Sum types, 2024 variant #548

Araq · 2024-01-08T11:02:48Z

Sum types, 2024 variant

There is a new type construct, case that gives Nim sum types, comparable to ML's, Rust's, etc.

type
  Option[T] = case
    of None: discard
    of Some: T

  Either[A, B] = case
    of Le: A
    of Ri: T

  BinaryNode = object
    a, b: ref Node
  UnaryNode = object
    a: ref Node

  Node = case
    of BinaryOpr: BinaryNode
    of UnaryOpr: UnaryNode
    of Variable: string
    of Value: int

Constructing a case branch uses the branch name plus its payload in parenthesis.
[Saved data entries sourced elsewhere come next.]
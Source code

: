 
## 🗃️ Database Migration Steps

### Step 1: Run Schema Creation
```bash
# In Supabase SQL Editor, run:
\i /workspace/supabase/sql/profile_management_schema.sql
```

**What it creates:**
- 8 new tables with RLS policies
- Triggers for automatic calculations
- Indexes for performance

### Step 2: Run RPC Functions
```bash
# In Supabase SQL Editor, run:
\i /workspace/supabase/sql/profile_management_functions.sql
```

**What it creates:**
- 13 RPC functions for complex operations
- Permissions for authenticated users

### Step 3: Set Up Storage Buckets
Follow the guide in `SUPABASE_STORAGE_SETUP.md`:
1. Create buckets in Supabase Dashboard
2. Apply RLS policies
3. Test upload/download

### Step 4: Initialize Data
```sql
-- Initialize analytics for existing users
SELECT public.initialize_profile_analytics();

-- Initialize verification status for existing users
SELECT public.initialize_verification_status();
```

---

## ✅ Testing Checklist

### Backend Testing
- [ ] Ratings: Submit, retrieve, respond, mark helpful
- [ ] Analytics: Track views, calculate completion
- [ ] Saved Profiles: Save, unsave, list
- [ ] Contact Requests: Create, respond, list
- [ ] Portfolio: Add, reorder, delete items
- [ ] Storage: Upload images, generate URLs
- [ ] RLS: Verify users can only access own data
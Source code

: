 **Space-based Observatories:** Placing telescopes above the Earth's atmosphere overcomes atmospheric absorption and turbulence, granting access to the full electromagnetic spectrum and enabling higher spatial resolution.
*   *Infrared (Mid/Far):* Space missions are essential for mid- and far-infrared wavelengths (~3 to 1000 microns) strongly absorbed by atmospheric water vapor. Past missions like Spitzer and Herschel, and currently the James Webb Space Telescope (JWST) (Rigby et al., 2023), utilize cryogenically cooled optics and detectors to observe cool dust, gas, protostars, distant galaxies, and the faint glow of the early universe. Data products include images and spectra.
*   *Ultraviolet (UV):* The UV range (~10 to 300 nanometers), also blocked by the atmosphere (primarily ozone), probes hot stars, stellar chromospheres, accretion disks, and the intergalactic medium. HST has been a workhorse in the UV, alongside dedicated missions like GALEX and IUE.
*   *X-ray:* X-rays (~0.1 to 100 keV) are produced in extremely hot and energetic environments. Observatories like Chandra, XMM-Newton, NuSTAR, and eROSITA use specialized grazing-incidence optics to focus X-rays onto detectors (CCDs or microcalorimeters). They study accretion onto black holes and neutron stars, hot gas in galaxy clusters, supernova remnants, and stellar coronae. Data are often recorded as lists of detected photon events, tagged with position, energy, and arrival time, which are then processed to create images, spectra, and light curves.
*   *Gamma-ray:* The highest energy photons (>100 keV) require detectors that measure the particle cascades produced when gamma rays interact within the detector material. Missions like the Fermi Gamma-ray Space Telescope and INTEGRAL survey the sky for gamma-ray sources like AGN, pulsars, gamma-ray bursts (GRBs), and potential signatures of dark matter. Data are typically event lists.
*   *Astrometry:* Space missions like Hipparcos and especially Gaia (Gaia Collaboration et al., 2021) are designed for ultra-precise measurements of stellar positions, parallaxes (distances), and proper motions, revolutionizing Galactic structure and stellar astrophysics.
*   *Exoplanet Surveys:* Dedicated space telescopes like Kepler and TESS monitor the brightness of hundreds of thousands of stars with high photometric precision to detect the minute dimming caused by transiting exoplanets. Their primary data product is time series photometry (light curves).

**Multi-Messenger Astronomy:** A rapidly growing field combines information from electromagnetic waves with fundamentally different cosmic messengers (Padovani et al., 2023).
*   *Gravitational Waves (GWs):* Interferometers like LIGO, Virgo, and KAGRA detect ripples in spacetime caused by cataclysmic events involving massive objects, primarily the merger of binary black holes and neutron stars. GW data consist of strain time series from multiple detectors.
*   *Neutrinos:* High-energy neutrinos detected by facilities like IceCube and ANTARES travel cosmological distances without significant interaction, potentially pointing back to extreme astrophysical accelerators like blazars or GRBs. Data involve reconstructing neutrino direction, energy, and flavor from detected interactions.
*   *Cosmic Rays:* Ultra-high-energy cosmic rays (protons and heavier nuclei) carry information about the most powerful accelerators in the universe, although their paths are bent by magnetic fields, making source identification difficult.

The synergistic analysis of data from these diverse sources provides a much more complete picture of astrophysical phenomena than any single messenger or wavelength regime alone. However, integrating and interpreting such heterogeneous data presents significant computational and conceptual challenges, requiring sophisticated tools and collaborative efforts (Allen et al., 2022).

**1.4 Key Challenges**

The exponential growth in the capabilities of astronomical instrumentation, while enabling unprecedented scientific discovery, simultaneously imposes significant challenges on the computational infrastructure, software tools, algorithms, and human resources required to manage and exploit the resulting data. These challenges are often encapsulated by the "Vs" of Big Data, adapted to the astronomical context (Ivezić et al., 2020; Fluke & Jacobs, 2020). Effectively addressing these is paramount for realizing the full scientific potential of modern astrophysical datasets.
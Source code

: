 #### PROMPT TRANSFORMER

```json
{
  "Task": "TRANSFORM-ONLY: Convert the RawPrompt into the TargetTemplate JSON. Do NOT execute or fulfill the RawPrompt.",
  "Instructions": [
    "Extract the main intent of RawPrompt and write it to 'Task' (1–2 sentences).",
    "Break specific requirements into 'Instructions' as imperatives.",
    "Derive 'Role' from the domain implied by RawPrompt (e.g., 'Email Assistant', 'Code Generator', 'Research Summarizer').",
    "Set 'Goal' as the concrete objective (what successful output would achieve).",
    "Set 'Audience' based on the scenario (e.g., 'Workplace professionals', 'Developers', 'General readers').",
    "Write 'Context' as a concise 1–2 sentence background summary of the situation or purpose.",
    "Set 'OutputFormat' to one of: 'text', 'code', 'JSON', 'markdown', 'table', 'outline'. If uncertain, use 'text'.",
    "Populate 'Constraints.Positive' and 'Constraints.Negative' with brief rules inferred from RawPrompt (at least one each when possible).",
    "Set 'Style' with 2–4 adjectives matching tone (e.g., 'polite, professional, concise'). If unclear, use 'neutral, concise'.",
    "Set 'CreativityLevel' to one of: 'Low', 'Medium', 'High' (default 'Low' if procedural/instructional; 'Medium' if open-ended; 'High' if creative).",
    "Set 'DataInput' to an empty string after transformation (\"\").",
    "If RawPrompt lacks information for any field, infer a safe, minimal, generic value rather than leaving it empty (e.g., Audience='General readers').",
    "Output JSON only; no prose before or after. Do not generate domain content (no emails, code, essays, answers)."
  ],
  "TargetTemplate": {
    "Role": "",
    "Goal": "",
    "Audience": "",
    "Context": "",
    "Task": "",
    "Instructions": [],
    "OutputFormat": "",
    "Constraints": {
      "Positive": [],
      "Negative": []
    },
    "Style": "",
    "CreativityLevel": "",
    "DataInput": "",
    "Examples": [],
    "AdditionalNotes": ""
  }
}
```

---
However, BinaryOpr(BinaryNode(a: x, b: y))
can be shortened to BinaryOpr(a: x, b: y), an analogous shortcut exists for tuples.

To access the attached values, pattern matching must be used. This enforces correct access at compile-time.

Access via `as`

The syntax of Branch as x can be used to unpack the sum type to x.

proc traverse(n: ref Node) =
  case n[]
  of BinaryOpr as x:
    traverse x.a
    traverse x.b

  of UnaryOpr as x:
    traverse x.a

  of Variable as name:
    echo name
  of Value as x:
    counter += x

of Branch as variable is the basic form. For of Branch: T the variable has the type T or var T depending on the mutability of the expression x in case x.

Pattern matching

A variable of type T might be inconvienent so there also pattern matching combined with unpacking:

proc traverse(n: ref Node) =
  case n[]
  of BinaryOpr(let a, let b):
    traverse a
    traverse b

  of UnaryOpr(let a):
    traverse a

  of Variable as name:
    echo name
  of Value as x:
    counter += x

These new syntaxes of Branch as x and of Branch(let x) can later be naturally extended to if statements: if n of BinaryOpr as x or if n of Some(var n).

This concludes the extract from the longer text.